Confluent is looking to make it easier for developers to use stream processing with a new event streaming database it calls ksqlDB.
The ksqlDB event streaming database became generally available on Nov. 20 and builds on the vendor's expertise in streaming technologies, including its KSQL query language for streaming data, as well as the Apache Kafka open source streaming data technology.
Kafka is widely used to stream data, though there are many ways that users use the data and pull it into different types of databases. With ksqlDB, Confluent is providing what it is positioning as a new type of database that is specifically built for event streaming.
Maureen Fleming, an IDC analyst, said ksqlDB will be useful to enterprises but is not strictly a new type of database.
"I consider this a bundle consisting of event stream processing and an optimized database that is useful for event streaming use cases," she said.
There is a need now for better ways to handle streaming data and that's where ksqlDB could be a fit for database users.

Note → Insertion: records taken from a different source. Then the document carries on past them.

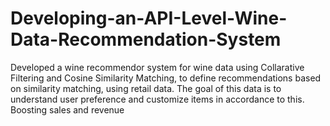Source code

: # Developing-an-API-Level-Wine-Data-Recommendation-System

Developed a wine recommendor system for wine data using Collarative Filtering and Cosine Similarity Matching, to define recommendations based on similarity matching, using retail data. The goal of this data is to understand user preference and customize items in accordance to this. Boosting sales and revenue
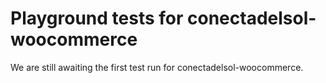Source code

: # Playground tests for conectadelsol-woocommerce
We are still awaiting the first test run for conectadelsol-woocommerce.
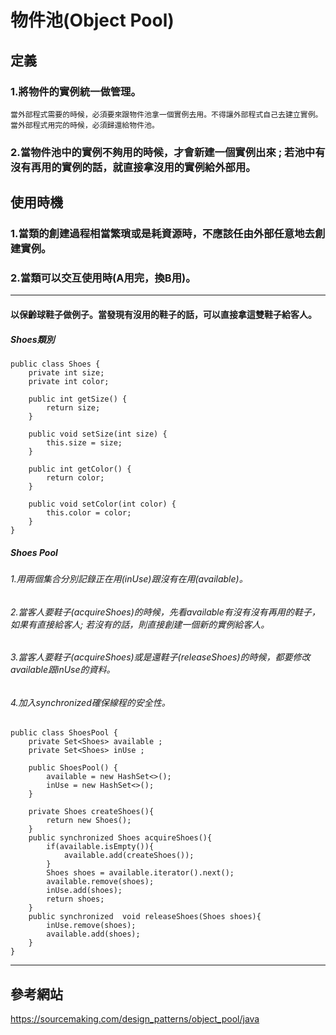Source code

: # 物件池(Object Pool)
## 定義
### 1.將物件的實例統一做管理。
    當外部程式需要的時候，必須要來跟物件池拿一個實例去用。不得讓外部程式自己去建立實例。
    當外部程式用完的時候，必須歸還給物件池。

### 2.當物件池中的實例不夠用的時候，才會新建一個實例出來 ; 若池中有沒有再用的實例的話，就直接拿沒用的實例給外部用。


## 使用時機
### 1.當類的創建過程相當繁瑣或是耗資源時，不應該任由外部任意地去創建實例。
### 2.當類可以交互使用時(A用完，換B用)。
--------------------------------------
#### 以保齡球鞋子做例子。當發現有沒用的鞋子的話，可以直接拿這雙鞋子給客人。
##### Shoes類別 
	public class Shoes {
		private int size;
		private int color;
	
		public int getSize() {
			return size;
		}
	
		public void setSize(int size) {
			this.size = size;
		}
	
		public int getColor() {
			return color;
		}
	
		public void setColor(int color) {
			this.color = color;
		}
	}
##### Shoes Pool
###### 1.用兩個集合分別記錄正在用(inUse)跟沒有在用(available)。
###### 2.當客人要鞋子(acquireShoes)的時候，先看available有沒有沒有再用的鞋子，如果有直接給客人; 若沒有的話，則直接創建一個新的實例給客人。
###### 3.當客人要鞋子(acquireShoes)或是還鞋子(releaseShoes)的時候，都要修改available跟inUse的資料。
###### 4.加入synchronized確保線程的安全性。
	public class ShoesPool {
		private Set<Shoes> available ;
		private Set<Shoes> inUse ;
	
		public ShoesPool() {
			available = new HashSet<>();
			inUse = new HashSet<>();
		}
	
		private Shoes createShoes(){
			return new Shoes();
		}
		public synchronized Shoes acquireShoes(){
			if(available.isEmpty()){
				available.add(createShoes());
			}
			Shoes shoes = available.iterator().next();
			available.remove(shoes);
			inUse.add(shoes);
			return shoes;
		}
		public synchronized  void releaseShoes(Shoes shoes){
			inUse.remove(shoes);
			available.add(shoes);
		}
	}
    
------------------------------------
##  參考網站

https://sourcemaking.com/design_patterns/object_pool/java
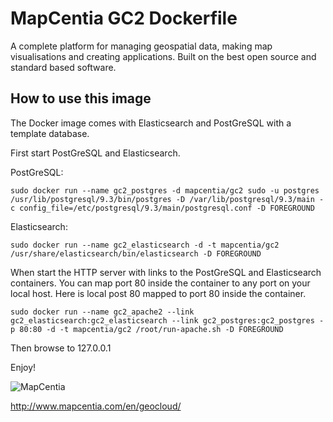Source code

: # MapCentia GC2 Dockerfile

A complete platform for managing geospatial data, making map visualisations and creating applications. Built on the best open source and standard based software.

## How to use this image

The Docker image comes with Elasticsearch and PostGreSQL with a template database. 

First start PostGreSQL and Elasticsearch.

PostGreSQL:

    sudo docker run --name gc2_postgres -d mapcentia/gc2 sudo -u postgres /usr/lib/postgresql/9.3/bin/postgres -D /var/lib/postgresql/9.3/main -c config_file=/etc/postgresql/9.3/main/postgresql.conf -D FOREGROUND

Elasticsearch:

    sudo docker run --name gc2_elasticsearch -d -t mapcentia/gc2 /usr/share/elasticsearch/bin/elasticsearch -D FOREGROUND

When start the HTTP server with links to the PostGreSQL and Elasticsearch containers. You can map port 80 inside the container to any port on your local host. Here is local post 80 mapped to port 80 inside the container.

    sudo docker run --name gc2_apache2 --link gc2_elasticsearch:gc2_elasticsearch --link gc2_postgres:gc2_postgres -p 80:80 -d -t mapcentia/gc2 /root/run-apache.sh -D FOREGROUND

Then browse to 127.0.0.1

Enjoy!

![MapCentia](http://www.mapcentia.com/images/__od/863/mapcentialogo.png)

http://www.mapcentia.com/en/geocloud/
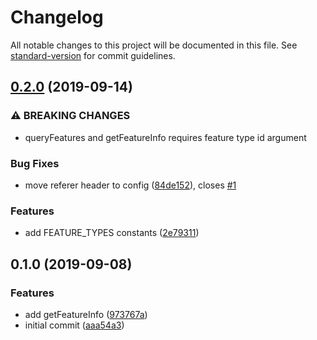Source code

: # Changelog

All notable changes to this project will be documented in this file. See [standard-version](https://github.com/conventional-changelog/standard-version) for commit guidelines.

## [0.2.0](https://github.com/stepankuzmin/pkk.js/compare/v0.1.0...v0.2.0) (2019-09-14)


### ⚠ BREAKING CHANGES

* queryFeatures and getFeatureInfo requires feature type id argument

### Bug Fixes

* move referer header to config ([84de152](https://github.com/stepankuzmin/pkk.js/commit/84de152)), closes [#1](https://github.com/stepankuzmin/pkk.js/issues/1)


### Features

* add FEATURE_TYPES constants ([2e79311](https://github.com/stepankuzmin/pkk.js/commit/2e79311))

## 0.1.0 (2019-09-08)


### Features

* add getFeatureInfo ([973767a](https://github.com/stepankuzmin/pkk.js/commit/973767a))
* initial commit ([aaa54a3](https://github.com/stepankuzmin/pkk.js/commit/aaa54a3))

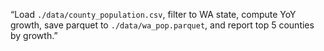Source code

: “Load `./data/county_population.csv`, filter to WA state, compute YoY growth, save parquet to `./data/wa_pop.parquet`, and report top 5 counties by growth.”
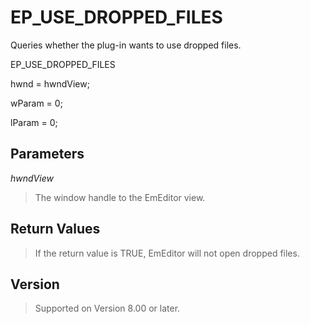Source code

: # EP\_USE\_DROPPED\_FILES

Queries whether the plug-in wants to use dropped files.

EP\_USE\_DROPPED\_FILES

hwnd = hwndView;

wParam = 0;

lParam = 0;

## Parameters

_hwndView_

> The window handle to the EmEditor view.

## Return Values

> If the return value is TRUE, EmEditor will not open dropped
> files.

## Version

> Supported on Version 8.00 or later.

Demand for technology such as ksqlDB is driven by use cases aligned with faster and more responsive cycle times and increasingly distributed applications and systems that need to work together more seamlessly, Fleming said.
"Today, it takes a good amount of expertise in every element of collecting, ingesting, processing and evaluating streams of data," Fleming said. "Anything that changes that complexity dynamic is important."
The need for an event streaming database
If you look closely at nearly any event streaming system today, you'll find a cobbled mess of piecemeal systems from different vendors, said Michael Drogalis, product manager at Confluent. Many event streaming systems include different subsystems for extracting, storing, processing and querying data.
"Developers have to know the ins and outs of each of these subsystems, making integrations and scaling extremely cumbersome," Drogalis said. "It's like a car built out of parts that come from different manufacturers who don't talk to each other."
Confluent's goal with ksqlDB is to create a single technology that alleviates the complexity and problems usually presented by building stream processing applications. Drogalis said that Confluent consolidated the various subsystems, so developers need just two components: ksqlDB and Apache Kafka.
Kafka and ksqlDB
Confluent's core platform supports and extends Apache Kafka for data streaming to create a new type of database that's specifically geared toward event streaming, Confluent used critical elements of Apache Kafka for ksqlDB's foundation, such as its durable data storage and streaming processing runtime. Layered on top of that foundation is ksqlDB's remote SQL API, which executes queries, controls connectors and generally manipulates data.
Maureen FlemingAnalyst, IDC
One of the innovations in ksqlDB is a new pull query capability.
"The pull query function is analogous to a select, or data retrieval, query against a traditional database," Drogalis explained. "Pull queries allow an app to obtain a result that is true as of now."
Drogalis noted that ksqlDB also supports push queries, which enables an app to issue a query and subscribe to a stream of result changes over time. Both pull and push queries are important for organizations that need real-time information and a historic view of their data.
Also of note with ksqlDB is the extensibility of the database, with built-in connectors to other commonly used technologies, such as Amazon S3 storage.
"With other event streaming database platforms, developers need to write custom code for each connector," Drogalis said. "They can now skip those steps because ksqlDB is capable of running any connector in the Kafka Connect ecosystem."